Remember shock therapy?

In the movie "One Flew Over the Cuckoo's Nest," it made Jack Nicholson's facial contortions put the Joker's to shame.Well, times have changed.

Electroconvulsive shock, used in Ken Kesey's novel as an inhumane punitive tool of terror, has gained renewed credibility among Utah psychiatrists for the treatment of severe depression.

In fact, ECT is the treatment of choice when antidepressant drugs and other therapies prove ineffective.

"ECT hasn't always been pretty, but it has always been valuable," said Dr. Lowry Bushnell, clinical director of the Neuropsychiatric Diagnostic Program in the Western Institute of Neuropsychiatry. "Now it's valuable and it's not distasteful."

It's being performed with increasing frequency at several Utah hospitals, including the Western Institute, with few risks and great success, he said.

"Effectiveness varies, dependent on the selection of patients. If you are treating a person for depression with ECT and it turns out he doesn't have depression, he won't benefit - just like treating a person with insulin who doesn't have diabetes," Bushnell said. "But among well-selected patients, the effectiveness runs in the range of 90 to 95 percent."

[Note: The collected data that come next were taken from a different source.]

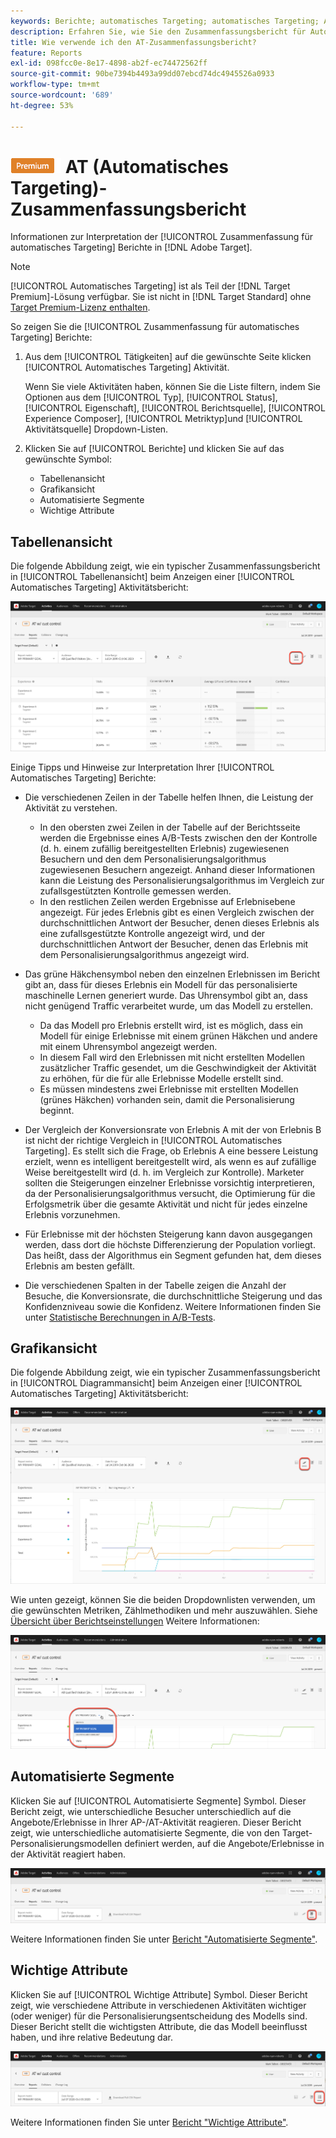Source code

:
 ```yaml
---
keywords: Berichte; automatisches Targeting; automatisches Targeting; AT; Bericht
description: Erfahren Sie, wie Sie den Zusammenfassungsbericht für Automatisches Targeting in Adobe Target interpretieren. Sie können aus diesem Bericht zu den Berichten "Automatisierte Segmente"und "Wichtige Attribute"wechseln.
title: Wie verwende ich den AT-Zusammenfassungsbericht?
feature: Reports
exl-id: 098fcc0e-8e17-4898-ab2f-ec74472562ff
source-git-commit: 90be7394b4493a99dd07ebcd74dc4945526a0933
workflow-type: tm+mt
source-wordcount: '689'
ht-degree: 53%

---
```


# ![PREMIUM](/help/main/assets/premium.png) AT (Automatisches Targeting)-Zusammenfassungsbericht

Informationen zur Interpretation der [!UICONTROL Zusammenfassung für automatisches Targeting] Berichte in [!DNL Adobe Target].

>[!NOTE]
>
>[!UICONTROL Automatisches Targeting] ist als Teil der [!DNL Target Premium]-Lösung verfügbar. Sie ist nicht in [!DNL Target Standard] ohne [Target Premium-Lizenz enthalten](/help/main/c-intro/intro.md#premium).

So zeigen Sie die [!UICONTROL Zusammenfassung für automatisches Targeting] Berichte:

1. Aus dem [!UICONTROL Tätigkeiten] auf die gewünschte Seite klicken [!UICONTROL Automatisches Targeting] Aktivität.

   Wenn Sie viele Aktivitäten haben, können Sie die Liste filtern, indem Sie Optionen aus dem [!UICONTROL Typ], [!UICONTROL Status], [!UICONTROL Eigenschaft], [!UICONTROL Berichtsquelle], [!UICONTROL Experience Composer], [!UICONTROL Metriktyp]und [!UICONTROL Aktivitätsquelle] Dropdown-Listen.

1. Klicken Sie auf [!UICONTROL Berichte] und klicken Sie auf das gewünschte Symbol:

   * Tabellenansicht 
   * Grafikansicht
   * Automatisierte Segmente
   * Wichtige Attribute

## Tabellenansicht 

Die folgende Abbildung zeigt, wie ein typischer Zusammenfassungsbericht in [!UICONTROL Tabellenansicht] beim Anzeigen einer [!UICONTROL Automatisches Targeting] Aktivitätsbericht:

![Bericht zur automatischen Targeting-Tabellenansicht](/help/main/c-reports/assets/at-table-view.png)

Einige Tipps und Hinweise zur Interpretation Ihrer [!UICONTROL Automatisches Targeting] Berichte:

* Die verschiedenen Zeilen in der Tabelle helfen Ihnen, die Leistung der Aktivität zu verstehen.

   * In den obersten zwei Zeilen in der Tabelle auf der Berichtsseite werden die Ergebnisse eines A/B-Tests zwischen den der Kontrolle (d. h. einem zufällig bereitgestellten Erlebnis) zugewiesenen Besuchern und den dem Personalisierungsalgorithmus zugewiesenen Besuchern angezeigt. Anhand dieser Informationen kann die Leistung des Personalisierungsalgorithmus im Vergleich zur zufallsgestützten Kontrolle gemessen werden.
   * In den restlichen Zeilen werden Ergebnisse auf Erlebnisebene angezeigt. Für jedes Erlebnis gibt es einen Vergleich zwischen der durchschnittlichen Antwort der Besucher, denen dieses Erlebnis als eine zufallsgestützte Kontrolle angezeigt wird, und der durchschnittlichen Antwort der Besucher, denen das Erlebnis mit dem Personalisierungsalgorithmus angezeigt wird.

* Das grüne Häkchensymbol neben den einzelnen Erlebnissen im Bericht gibt an, dass für dieses Erlebnis ein Modell für das personalisierte maschinelle Lernen generiert wurde. Das Uhrensymbol gibt an, dass nicht genügend Traffic verarbeitet wurde, um das Modell zu erstellen.

   * Da das Modell pro Erlebnis erstellt wird, ist es möglich, dass ein Modell für einige Erlebnisse mit einem grünen Häkchen und andere mit einem Uhrensymbol angezeigt werden.
   * In diesem Fall wird den Erlebnissen mit nicht erstellten Modellen zusätzlicher Traffic gesendet, um die Geschwindigkeit der Aktivität zu erhöhen, für die für alle Erlebnisse Modelle erstellt sind.
   * Es müssen mindestens zwei Erlebnisse mit erstellten Modellen (grünes Häkchen) vorhanden sein, damit die Personalisierung beginnt.

* Der Vergleich der Konversionsrate von Erlebnis A mit der von Erlebnis B ist nicht der richtige Vergleich in [!UICONTROL Automatisches Targeting]. Es stellt sich die Frage, ob Erlebnis A eine bessere Leistung erzielt, wenn es intelligent bereitgestellt wird, als wenn es auf zufällige Weise bereitgestellt wird (d. h. im Vergleich zur Kontrolle). Marketer sollten die Steigerungen einzelner Erlebnisse vorsichtig interpretieren, da der Personalisierungsalgorithmus versucht, die Optimierung für die Erfolgsmetrik über die gesamte Aktivität und nicht für jedes einzelne Erlebnis vorzunehmen.
* Für Erlebnisse mit der höchsten Steigerung kann davon ausgegangen werden, dass dort die höchste Differenzierung der Population vorliegt. Das heißt, dass der Algorithmus ein Segment gefunden hat, dem dieses Erlebnis am besten gefällt.
* Die verschiedenen Spalten in der Tabelle zeigen die Anzahl der Besuche, die Konversionsrate, die durchschnittliche Steigerung und das Konfidenzniveau sowie die Konfidenz. Weitere Informationen finden Sie unter [Statistische Berechnungen in A/B-Tests](/help/main/c-reports/statistical-methodology/statistical-calculations.md).

## Grafikansicht

Die folgende Abbildung zeigt, wie ein typischer Zusammenfassungsbericht in [!UICONTROL Diagrammansicht] beim Anzeigen einer [!UICONTROL Automatisches Targeting] Aktivitätsbericht:

![Bericht zur automatischen Targeting-Diagrammansicht](/help/main/c-reports/assets/at-graph-view.png)

Wie unten gezeigt, können Sie die beiden Dropdownlisten verwenden, um die gewünschten Metriken, Zählmethodiken und mehr auszuwählen. Siehe [Übersicht über Berichtseinstellungen](/help/main/c-reports/c-report-settings/report-settings.md) Weitere Informationen:

![Bericht zur automatischen Targeting-Diagrammansicht](/help/main/c-reports/assets/at-graph-view-2.png)

## Automatisierte Segmente

Klicken Sie auf [!UICONTROL Automatisierte Segmente] Symbol. Dieser Bericht zeigt, wie unterschiedliche Besucher unterschiedlich auf die Angebote/Erlebnisse in Ihrer AP-/AT-Aktivität reagieren. Dieser Bericht zeigt, wie unterschiedliche automatisierte Segmente, die von den Target-Personalisierungsmodellen definiert werden, auf die Angebote/Erlebnisse in der Aktivität reagiert haben.

![Symbol für automatisierte Segmente](/help/main/c-reports/assets/icon-automated-sements.png)

Weitere Informationen finden Sie unter [Bericht &quot;Automatisierte Segmente&quot;](/help/main/c-reports/c-personalization-insights-reports/automated-segments-report.md).

## Wichtige Attribute

Klicken Sie auf [!UICONTROL Wichtige Attribute] Symbol. Dieser Bericht zeigt, wie verschiedene Attribute in verschiedenen Aktivitäten wichtiger (oder weniger) für die Personalisierungsentscheidung des Modells sind. Dieser Bericht stellt die wichtigsten Attribute, die das Modell beeinflusst haben, und ihre relative Bedeutung dar.

![Symbol &quot;Wichtige Attribute&quot;](/help/main/c-reports/assets/icon-important-attributes.png)

Weitere Informationen finden Sie unter [Bericht &quot;Wichtige Attribute&quot;](/help/main/c-reports/c-personalization-insights-reports/important-attributes-report.md).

Bushnell, president-elect of the Utah Psychiatric Association, said severe depression can be lifted by ECT within a few weeks - restoring otherwise dysfunctional patients to good mental health.

Yet, it hasn't always been a well-accepted treatment.

In the 1940s and 1950s, ECT was widely used in mental hospitals for treatment of problems as diverse as schizophrenia and obsessive-compulsive disorder. Critics said it was misused - even abused - and use tapered off.

Electroshock began to fall into disfavor in the 1970s due to public misunderstanding and fear heightened by such movies as "Cuckoo's Nest," Bushnell noted. With the advent of antidepressant medications, some hospitals stopped shock treatment entirely.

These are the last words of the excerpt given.